The definition of the OTC derivatives was amended by the European Parliament in such a manner that currently mean derivative contracts whose execution does not take place on a regulated market or on a third-country market considered as equivalent to a regulated market or on any other organised trading venue established under Directive 2004/109/EC of the European Parliament and of the Council of 15 December 2004 on the harmonisation of transparency requirements in relation to information about issuers whose securities are admitted to trading in a regulated market that clears such contracts through a CCP.

 

One should also be mindful of the fact that the number of amendments made on the 5 July 2011 is considerable and those mentioned beneath are only part of them. The selection made is the result of the subjective views of the author as regards significance of amendments in the context of the regulatory position of non-financial counterparties.

1. Reporting obligation

 

1.1.  The fundamental switch in approach to the obligations of non-financial counterparties - in comparison with the European Commission of 15 September 2010 - is that the information threshold in the European Parliament version of the EMIR is irrelevant. A non-financial counterparty are currently subject to the reporting obligation in full extent, the same as financial institutions. Consequently all derivative contracts entered into by the non-financial counterparties are to be reported to a trade repository registered by ESMA. According to the clear indication in recital 23 in the preamble to the Regulation, in order to allow for a comprehensive overview of the market and for assessing systemic risk to trade repositories should be reported both cleared and non-cleared contracts.

 

1.2.  Counterparties should report the details of any derivative contract they have entered into and any material modification, novation or termination of the contract. The agreed termination of a contract or lapsing of a transaction – as opposed to its premature termination – shall not be considered as a modification.

 

1.3.  The recordkeeping obligation for a period of five years of all the information needed to report was also introduced.

 

1.4.  In the context of reporting it is appropriate to add that according to the explicit provision of the draft Regulation a counterparty that reports the full details of a contract to a trade repository on behalf of another counterparty shall not be considered in breach of any restriction on disclosure of information imposed by that contract or by any legislative, regulatory or administrative provision.
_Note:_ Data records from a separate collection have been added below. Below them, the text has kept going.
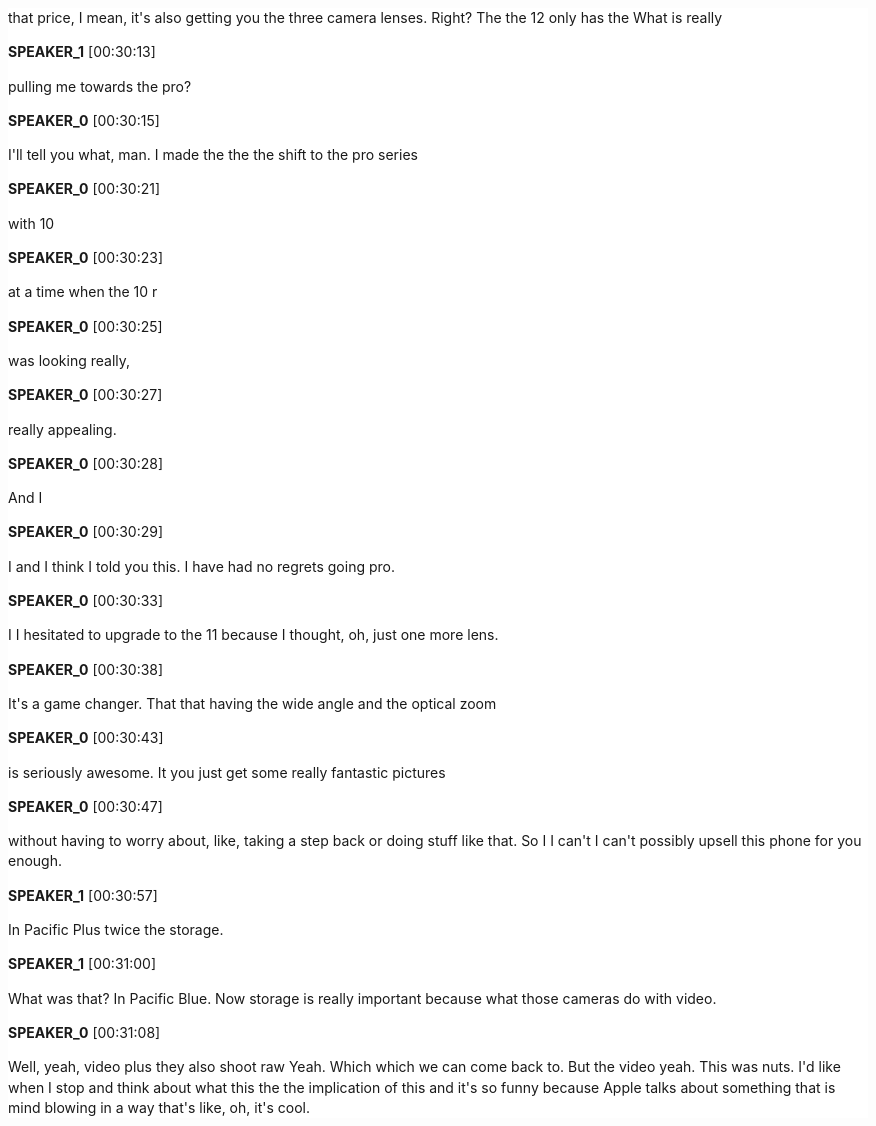 that price, I mean, it's also getting you the three camera lenses. Right? The the 12 only has the What is really

**SPEAKER_1** [00:30:13]

pulling me towards the pro?

**SPEAKER_0** [00:30:15]

I'll tell you what, man. I made the the the shift to the pro series

**SPEAKER_0** [00:30:21]

with 10

**SPEAKER_0** [00:30:23]

at a time when the 10 r

**SPEAKER_0** [00:30:25]

was looking really,

**SPEAKER_0** [00:30:27]

really appealing.

**SPEAKER_0** [00:30:28]

And I

**SPEAKER_0** [00:30:29]

I and I think I told you this. I have had no regrets going pro.

**SPEAKER_0** [00:30:33]

I I hesitated to upgrade to the 11 because I thought, oh, just one more lens.

**SPEAKER_0** [00:30:38]

It's a game changer. That that having the wide angle and the optical zoom

**SPEAKER_0** [00:30:43]

is seriously awesome. It you just get some really fantastic pictures

**SPEAKER_0** [00:30:47]

without having to worry about, like, taking a step back or doing stuff like that. So I I can't I can't possibly upsell this phone for you enough.

**SPEAKER_1** [00:30:57]

In Pacific Plus twice the storage.

**SPEAKER_1** [00:31:00]

What was that? In Pacific Blue. Now storage is really important because what those cameras do with video.

**SPEAKER_0** [00:31:08]

Well, yeah, video plus they also shoot raw Yeah. Which which we can come back to. But the video yeah. This was nuts. I'd like when I stop and think about what this the the implication of this and it's so funny because Apple talks about something that is mind blowing in a way that's like, oh, it's cool.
No liability resulting from that disclosure shall fall on the reporting entity or its directors or employees or other persons acting on its behalf.

 

1.5.  The deadline for the submission of the report is the working day following the conclusion, modification, novation or termination of the contract (small comment is appropriate in this place as regards imprecise terminology of the draft: this provision contains the term: ‘working day’ although farther in the same context uses and defines ‘business day’ and once more repeats the regulation concerned).